> **Aim of the exercise**
Within the material below, count each line holding the string "lambda" and return the total alone.

> **Listed records**
##############################
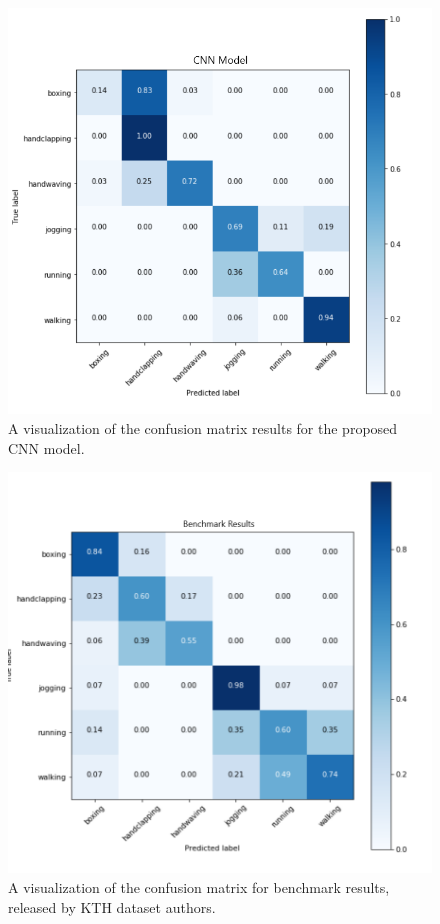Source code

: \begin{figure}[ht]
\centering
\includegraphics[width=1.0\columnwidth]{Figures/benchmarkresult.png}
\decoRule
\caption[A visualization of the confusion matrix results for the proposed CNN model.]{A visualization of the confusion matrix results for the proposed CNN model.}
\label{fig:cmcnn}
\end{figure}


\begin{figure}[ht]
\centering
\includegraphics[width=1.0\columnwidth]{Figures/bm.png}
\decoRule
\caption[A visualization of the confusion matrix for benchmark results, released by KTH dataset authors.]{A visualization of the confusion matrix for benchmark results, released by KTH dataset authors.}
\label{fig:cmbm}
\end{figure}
##############################
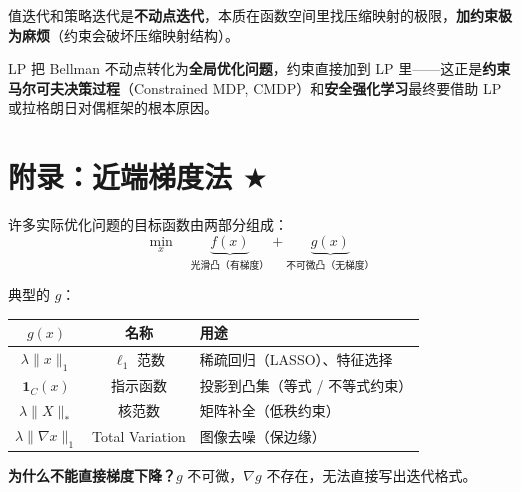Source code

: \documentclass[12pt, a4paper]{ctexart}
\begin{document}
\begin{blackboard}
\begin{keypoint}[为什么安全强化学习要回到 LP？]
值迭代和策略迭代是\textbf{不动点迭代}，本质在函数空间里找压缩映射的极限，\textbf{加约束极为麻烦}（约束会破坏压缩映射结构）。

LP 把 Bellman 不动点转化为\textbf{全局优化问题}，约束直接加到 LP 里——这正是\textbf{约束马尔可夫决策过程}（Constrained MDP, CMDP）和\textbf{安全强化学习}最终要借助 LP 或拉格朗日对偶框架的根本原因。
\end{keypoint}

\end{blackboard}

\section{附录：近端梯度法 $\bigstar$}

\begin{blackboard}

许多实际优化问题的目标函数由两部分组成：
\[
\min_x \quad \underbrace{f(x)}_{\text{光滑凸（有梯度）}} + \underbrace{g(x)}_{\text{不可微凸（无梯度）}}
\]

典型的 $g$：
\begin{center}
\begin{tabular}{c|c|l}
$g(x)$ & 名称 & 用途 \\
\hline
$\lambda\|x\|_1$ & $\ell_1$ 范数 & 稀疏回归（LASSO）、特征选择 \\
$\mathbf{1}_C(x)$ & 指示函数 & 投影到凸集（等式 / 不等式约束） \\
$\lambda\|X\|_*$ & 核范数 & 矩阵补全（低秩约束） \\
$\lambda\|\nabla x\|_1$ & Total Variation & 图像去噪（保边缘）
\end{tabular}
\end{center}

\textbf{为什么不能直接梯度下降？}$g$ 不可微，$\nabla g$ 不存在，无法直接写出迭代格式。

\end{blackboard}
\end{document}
##############################
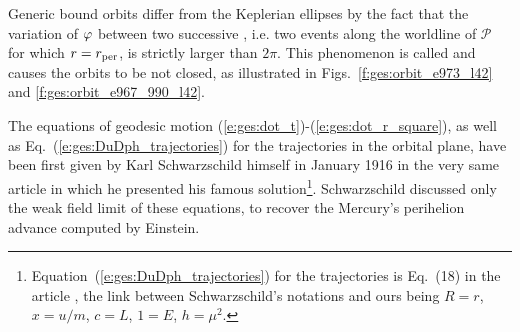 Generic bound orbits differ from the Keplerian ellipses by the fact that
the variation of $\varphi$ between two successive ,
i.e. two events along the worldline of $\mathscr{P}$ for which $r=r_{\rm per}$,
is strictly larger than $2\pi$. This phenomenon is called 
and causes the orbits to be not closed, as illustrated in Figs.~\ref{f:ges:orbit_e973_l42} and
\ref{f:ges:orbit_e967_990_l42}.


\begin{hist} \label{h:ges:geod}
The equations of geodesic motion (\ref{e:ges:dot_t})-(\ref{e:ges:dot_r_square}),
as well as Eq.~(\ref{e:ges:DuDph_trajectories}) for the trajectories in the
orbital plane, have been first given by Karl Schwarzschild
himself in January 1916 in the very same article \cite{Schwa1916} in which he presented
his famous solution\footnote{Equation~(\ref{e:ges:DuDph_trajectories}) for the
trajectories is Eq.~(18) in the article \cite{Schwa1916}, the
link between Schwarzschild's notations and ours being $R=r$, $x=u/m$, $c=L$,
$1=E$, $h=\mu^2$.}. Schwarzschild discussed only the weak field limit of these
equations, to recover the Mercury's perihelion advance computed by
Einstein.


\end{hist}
##############################
> **Reply to the task**
3